Work order: Which of the lines below include "metrics"? Each one should be copied out.

Input material:
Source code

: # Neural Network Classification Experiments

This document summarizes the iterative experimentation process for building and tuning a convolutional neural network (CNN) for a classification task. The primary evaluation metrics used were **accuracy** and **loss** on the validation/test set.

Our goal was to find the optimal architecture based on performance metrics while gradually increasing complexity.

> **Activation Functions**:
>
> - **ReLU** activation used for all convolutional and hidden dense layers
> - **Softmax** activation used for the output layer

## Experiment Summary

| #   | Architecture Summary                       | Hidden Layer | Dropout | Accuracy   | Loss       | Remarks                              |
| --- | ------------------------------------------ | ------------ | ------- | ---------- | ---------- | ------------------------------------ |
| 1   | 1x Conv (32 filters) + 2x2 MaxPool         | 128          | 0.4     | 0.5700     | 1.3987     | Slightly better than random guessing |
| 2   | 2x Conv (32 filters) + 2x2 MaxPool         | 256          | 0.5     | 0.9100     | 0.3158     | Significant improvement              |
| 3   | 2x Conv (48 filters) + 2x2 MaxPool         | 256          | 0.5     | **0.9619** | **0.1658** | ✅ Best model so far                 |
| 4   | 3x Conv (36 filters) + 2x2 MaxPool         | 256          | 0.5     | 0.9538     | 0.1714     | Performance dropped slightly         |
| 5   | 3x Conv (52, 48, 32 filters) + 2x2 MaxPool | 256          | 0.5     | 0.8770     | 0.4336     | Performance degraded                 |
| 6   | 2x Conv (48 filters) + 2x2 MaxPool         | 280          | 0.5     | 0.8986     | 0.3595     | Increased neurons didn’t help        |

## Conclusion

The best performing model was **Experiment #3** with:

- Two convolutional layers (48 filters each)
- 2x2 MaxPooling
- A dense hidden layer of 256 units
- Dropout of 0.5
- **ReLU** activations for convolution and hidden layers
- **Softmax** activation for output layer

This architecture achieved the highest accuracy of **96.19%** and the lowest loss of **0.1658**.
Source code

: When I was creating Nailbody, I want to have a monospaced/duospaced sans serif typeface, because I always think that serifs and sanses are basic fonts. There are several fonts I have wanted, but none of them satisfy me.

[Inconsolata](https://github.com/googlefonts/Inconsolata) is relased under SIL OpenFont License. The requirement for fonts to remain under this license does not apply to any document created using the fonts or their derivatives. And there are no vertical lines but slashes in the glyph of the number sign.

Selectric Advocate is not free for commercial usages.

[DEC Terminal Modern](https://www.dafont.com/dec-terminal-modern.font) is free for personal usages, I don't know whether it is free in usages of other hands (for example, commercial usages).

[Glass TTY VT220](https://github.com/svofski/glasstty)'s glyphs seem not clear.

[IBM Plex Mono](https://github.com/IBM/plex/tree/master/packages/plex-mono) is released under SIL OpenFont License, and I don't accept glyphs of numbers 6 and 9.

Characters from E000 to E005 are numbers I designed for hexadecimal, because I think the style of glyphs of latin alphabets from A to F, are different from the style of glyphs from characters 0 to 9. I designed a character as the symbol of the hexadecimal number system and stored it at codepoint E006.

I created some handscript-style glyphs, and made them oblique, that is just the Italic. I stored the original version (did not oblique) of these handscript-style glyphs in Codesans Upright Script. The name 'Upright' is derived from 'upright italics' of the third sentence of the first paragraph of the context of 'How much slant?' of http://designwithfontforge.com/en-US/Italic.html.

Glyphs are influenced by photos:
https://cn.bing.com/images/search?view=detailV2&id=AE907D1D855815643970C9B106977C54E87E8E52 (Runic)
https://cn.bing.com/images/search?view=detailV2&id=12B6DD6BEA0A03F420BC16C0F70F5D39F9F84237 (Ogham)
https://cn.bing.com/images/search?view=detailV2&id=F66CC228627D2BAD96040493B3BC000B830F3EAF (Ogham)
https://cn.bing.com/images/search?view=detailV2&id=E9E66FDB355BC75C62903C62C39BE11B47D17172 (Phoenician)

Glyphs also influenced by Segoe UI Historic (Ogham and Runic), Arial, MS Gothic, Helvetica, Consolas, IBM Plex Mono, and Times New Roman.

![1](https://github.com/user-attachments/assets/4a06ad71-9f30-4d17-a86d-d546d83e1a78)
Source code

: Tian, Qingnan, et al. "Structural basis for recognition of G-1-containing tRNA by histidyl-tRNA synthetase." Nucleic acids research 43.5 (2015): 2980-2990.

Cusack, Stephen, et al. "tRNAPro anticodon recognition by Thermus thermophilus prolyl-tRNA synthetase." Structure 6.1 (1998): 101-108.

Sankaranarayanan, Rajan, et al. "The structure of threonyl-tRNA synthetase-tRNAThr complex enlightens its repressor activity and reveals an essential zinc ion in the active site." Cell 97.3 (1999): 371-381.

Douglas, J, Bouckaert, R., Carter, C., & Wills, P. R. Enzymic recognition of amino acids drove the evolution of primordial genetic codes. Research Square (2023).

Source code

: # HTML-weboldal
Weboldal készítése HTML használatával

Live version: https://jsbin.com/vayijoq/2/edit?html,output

Problem solution:
This document summarizes the iterative experimentation process for building and tuning a convolutional neural network (CNN) for a classification task. The primary evaluation metrics used were **accuracy** and **loss** on the validation/test set.
Our goal was to find the optimal architecture based on performance metrics while gradually increasing complexity.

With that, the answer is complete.